In dealing with hotness or attractiveness, which is based on lust, we use the brains hypothalamus. We often confuse lustful feelings with feelings of true love, which is experienced in another region of the brain called the ventral tegmental area (VTA). It takes effort to create habits that supersede these default mechanisms and learn to be able to distinguish between these two similar but different emotions.

I think most men have a hard time looking beyond lustful feelings when forming a first impression of a woman. This is one of men’s brains’ default mechanisms. Interestingly, if you look at lists of hottest or most attractive male celebrities, you will quite often see names like Barack Obama, Mark Zuckerberg and Bruno Mars right along with Brad Pitt, Chris Hemsworth and Channing Tatum.

So why isn’t Amy Schumer on any of the lists I found? Maybe women’s brains are more evolved in this area than men’s are? We know women are better at multi-tasking than men, so perhaps this is an off-shoot of that where they can distinguish between, lust, love and attachment (which is in the ventral pallidum of your brain) better than men can? I don’t know the answers to these questions. What I do know is that most people let their brains get in the way of their happiness, performance, and seeing all of the beauty around them. As Shakespeare said, “There is nothing either good or bad, but thinking makes it so.” It would be nice if more people realized they have the power to control their brain rather than needlessly letting it control them.

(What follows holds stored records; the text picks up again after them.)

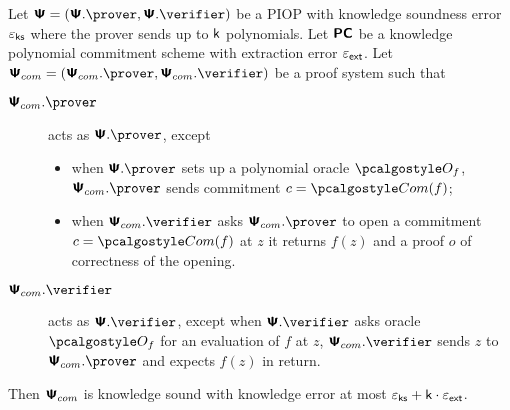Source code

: \documentclass[runningheads,11pt]{llncs}
\begin{document}
\begin{lemma}
  Let $\PS = (\PS.\prover, \PS.\verifier)$ be a PIOP with knowledge soundness error
  $\varepsilon_{\mathsf{ks}}$ where the prover sends up to $\mathsf{k}$ polynomials. Let $\bm{\mathsf{PC}}$ be a
  knowledge polynomial commitment scheme with extraction error $\varepsilon_{\mathsf{ext}}$. Let
  $\PSc = (\PSc.\prover, \PSc.\verifier)$ be a proof system such that
  \begin{description}
  \item[$\PSc.\prover$] acts as $\PS.\prover$, except
    \begin{itemize}
    \item when $\PS.\prover$ sets up a polynomial oracle $\oracleo_f$,
      $\PSc.\prover$ sends commitment $c = \com(f)$;
    \item when $\PSc.\verifier$ asks $\PSc.\prover$ to open a commitment
      $c = \com(f)$ at $z$ it returns $f(z)$ and a proof $o$ of correctness of
      the opening.
  \end{itemize}
  \item[$\PSc.\verifier$] acts as $\PS.\verifier$, except when $\PS.\verifier$
    asks oracle $\oracleo_f$ for an evaluation of $f$ at $z$, $\PSc.\verifier$
    sends $z$ to $\PSc.\prover$ and expects $f(z)$ in return.
  \end{description}
  Then $\bm{\mathsf{\Psi}}_{com}$ is knowledge sound with knowledge error at most $\varepsilon_{\mathsf{ks}} + \mathsf{k} \cdot \varepsilon_{\mathsf{ext}}$.
\end{lemma}
\end{document}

If you simply showed me a picture of Amy Schumer I probably would not find her exceptionally attractive. But who has a relationship with a picture? What I see when I look at Amy Schumer is a total package. In a photo she may not be a 10, but as a woman/person I see a 9-plus. She’s smart, funny and ‘real’ and those qualities bring out her looks. As Judge Judy says, “Beauty fades, but dumb is forever.”